• **Work task**
Among the entries below, find the lines with the word "equation" and return them.

• **Supplied information**
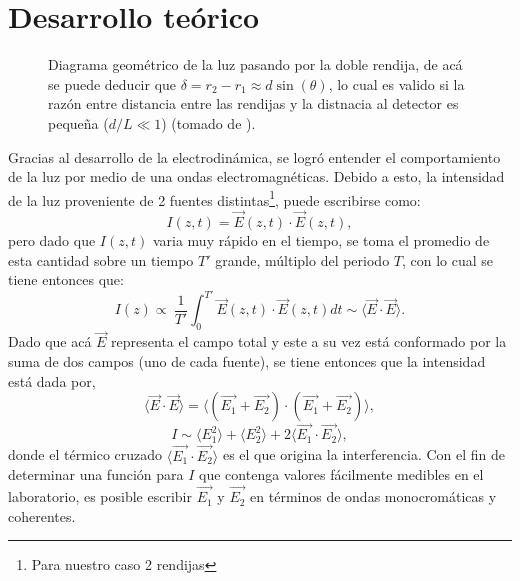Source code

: \documentclass[%
 reprint,
 amsmath,amssymb,
 aps,
]{revtex4-1}
\begin{document}
\section{Desarrollo teórico}
\begin{figure}[h]
\caption{\label{doble rendija} Diagrama geométrico de la luz pasando por la doble rendija, de acá se puede deducir que $\delta=r_2-r_1\approx d\sin(\theta)$, lo cual es valido si la razón entre distancia entre las rendijas y la distnacia al detector es pequeña ($d/L\ll 1$)   (tomado de \cite{MIT}).}
\end{figure}
Gracias al desarrollo de la electrodinámica, se logró entender el comportamiento de la luz por medio de una ondas electromagnéticas. Debido a esto, la intensidad de la luz proveniente de 2 fuentes distintas\footnote{Para nuestro caso 2 rendijas}, puede escribirse como:
\[I(z,t)=\vec{E}(z,t)\cdot \vec{E}(z,t),\]
pero dado que $I(z,t)$ varia muy rápido en el tiempo, se toma el promedio de esta cantidad sobre un tiempo $T'$ grande, múltiplo del periodo $T$, con lo cual se tiene entonces que:
\[I(z)\propto\ \frac{1}{T'}\int_{0}^{T'}\vec{E}(z,t)\cdot \vec{E}(z,t) dt \sim \langle \vec{E}\cdot \vec{E}\rangle.\]
Dado que acá $\vec{E}$ representa el campo total y este a su vez está conformado por la suma de dos campos (uno de cada fuente), se tiene entonces que la intensidad está dada por,
\begin{equation*}
  \langle \vec{E}\cdot \vec{E}\rangle = \langle (\vec{E_1}+\vec{E_2})\cdot (\vec{E_1}+\vec{E_2})\rangle,
\end{equation*}
\begin{equation}
I\sim \langle E_1^2\rangle+\langle E_2^2\rangle+2\langle \vec{E_1}\cdot  \vec{E_2}\rangle,
\label{difrac}
\end{equation}
donde el térmico cruzado $\langle \vec{E_1}\cdot  \vec{E_2}\rangle$ es el que origina la interferencia. Con el fin de determinar una función para $I$ que contenga valores fácilmente medibles en el laboratorio, es posible escribir $\vec{E_1}$ y $\vec{E_2}$ en términos de ondas monocromáticas y coherentes.
\end{document}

• **The completed task**
\begin{equation*}
\end{equation*}
\begin{equation}
\end{equation}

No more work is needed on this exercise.